• How to complete this task: In the listing below, print exactly the lines between the line holding "# GWSW Revisies" and the line holding "# Inleiding", inclusive, and no more.

Top of Extracted entries

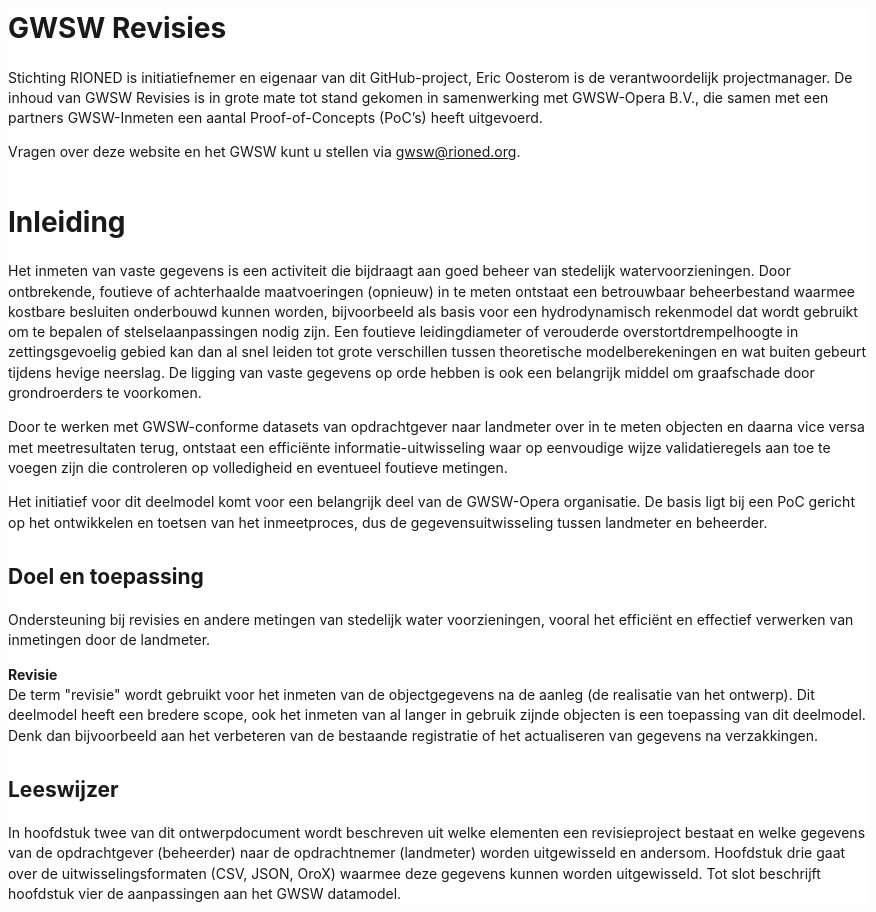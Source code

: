 # GWSW Revisies

<style>
  .symbolSmall{width:20px;height:20px;margin-right:1em;vertical-align:middle}
  .symbol{width:30px;height:30px;margin-right:1em;vertical-align:middle}
</style>

Stichting RIONED is initiatiefnemer en eigenaar van dit GitHub-project, Eric Oosterom is de verantwoordelijk projectmanager. De inhoud van GWSW Revisies is in grote mate tot stand gekomen in samenwerking met GWSW-Opera B.V., die samen met een partners GWSW-Inmeten een aantal Proof-of-Concepts (PoC’s) heeft uitgevoerd. 

Vragen over deze website en het GWSW kunt u stellen via gwsw@rioned.org. 

# Inleiding
Het inmeten van vaste gegevens is een activiteit die bijdraagt aan goed beheer van stedelijk watervoorzieningen. Door ontbrekende, foutieve of achterhaalde maatvoeringen (opnieuw) in te meten ontstaat een betrouwbaar beheerbestand waarmee kostbare besluiten onderbouwd kunnen worden, bijvoorbeeld als basis voor een hydrodynamisch rekenmodel dat wordt gebruikt om te bepalen of stelselaanpassingen nodig zijn. Een foutieve leidingdiameter of verouderde overstortdrempelhoogte in zettingsgevoelig gebied kan dan al snel leiden tot grote verschillen tussen theoretische modelberekeningen en wat buiten gebeurt tijdens hevige neerslag. De ligging van vaste gegevens op orde hebben is ook een belangrijk middel om graafschade door grondroerders te voorkomen.

Door te werken met GWSW-conforme datasets van opdrachtgever naar landmeter over in te meten objecten en daarna vice versa met meetresultaten terug, ontstaat een efficiënte informatie-uitwisseling waar op eenvoudige wijze validatieregels aan toe te voegen zijn die controleren op volledigheid en eventueel foutieve metingen. 

Het initiatief voor dit deelmodel komt voor een belangrijk deel van de GWSW-Opera organisatie. De basis ligt bij een PoC gericht op het ontwikkelen en toetsen van het inmeetproces, dus de gegevensuitwisseling tussen landmeter en beheerder.

## Doel en toepassing

Ondersteuning bij revisies en andere metingen van stedelijk water voorzieningen, vooral het efficiënt en effectief verwerken van inmetingen door de landmeter.

**Revisie**  
De term "revisie" wordt gebruikt voor het inmeten van de objectgegevens na de aanleg (de realisatie van het ontwerp). Dit deelmodel heeft een bredere scope, ook het inmeten van al langer in gebruik zijnde objecten is een toepassing van dit deelmodel. 
Denk dan bijvoorbeeld aan het verbeteren van de bestaande registratie of het actualiseren van gegevens na verzakkingen.

## Leeswijzer
In hoofdstuk twee van dit ontwerpdocument wordt beschreven uit welke elementen een revisieproject bestaat en welke gegevens van de opdrachtgever (beheerder) naar de opdrachtnemer (landmeter) worden uitgewisseld en andersom. Hoofdstuk drie gaat over de uitwisselingsformaten (CSV, JSON, OroX) waarmee deze gegevens kunnen worden uitgewisseld. Tot slot beschrijft hoofdstuk vier de aanpassingen aan het GWSW datamodel.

Bottom of Extracted entries

• Solved exercise:
: # GWSW Revisies

<style>
  .symbolSmall{width:20px;height:20px;margin-right:1em;vertical-align:middle}
  .symbol{width:30px;height:30px;margin-right:1em;vertical-align:middle}
</style>

Stichting RIONED is initiatiefnemer en eigenaar van dit GitHub-project, Eric Oosterom is de verantwoordelijk projectmanager. De inhoud van GWSW Revisies is in grote mate tot stand gekomen in samenwerking met GWSW-Opera B.V., die samen met een partners GWSW-Inmeten een aantal Proof-of-Concepts (PoC’s) heeft uitgevoerd. 

Vragen over deze website en het GWSW kunt u stellen via gwsw@rioned.org. 

# Inleiding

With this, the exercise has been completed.